* YOUR OBJECTIVE *
Without the pictures, retype exactly the lines from the top of the entries below through the line that contains "Then, run this".

[Saved entries]
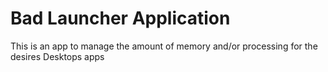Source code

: 

# Bad Launcher Application

This is an app to manage the amount of memory and/or processing for the desires Desktops apps
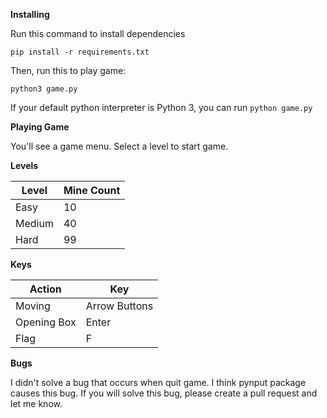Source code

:**Installing**

Run this command to install dependencies
    
    pip install -r requirements.txt

Then, run this to play game:

    python3 game.py

If your default python interpreter is Python 3, you can run `python game.py`

**Playing Game**

You'll see a game menu. Select a level to start game.

**Levels**

|Level| Mine Count  |
|--|--|
| Easy | 10 |
| Medium | 40 |
| Hard | 99 |


**Keys**

|Action  | Key |
|--|--|
| Moving | Arrow Buttons |
| Opening Box | Enter |
| Flag | F |

**Bugs**

I didn't solve a bug that occurs when quit game. I think pynput package causes this bug. If you will solve this bug, please create a pull request and let me know.
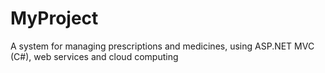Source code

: # MyProject
A system for managing prescriptions and medicines, using ASP.NET MVC (C#), web services and cloud computing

* SOLUTION *
Source code

: 

# Bad Launcher Application

This is an app to manage the amount of memory and/or processing for the desires Desktops apps
Source code

:**Installing**

Run this command to install dependencies
    
    pip install -r requirements.txt

Then, run this to play game:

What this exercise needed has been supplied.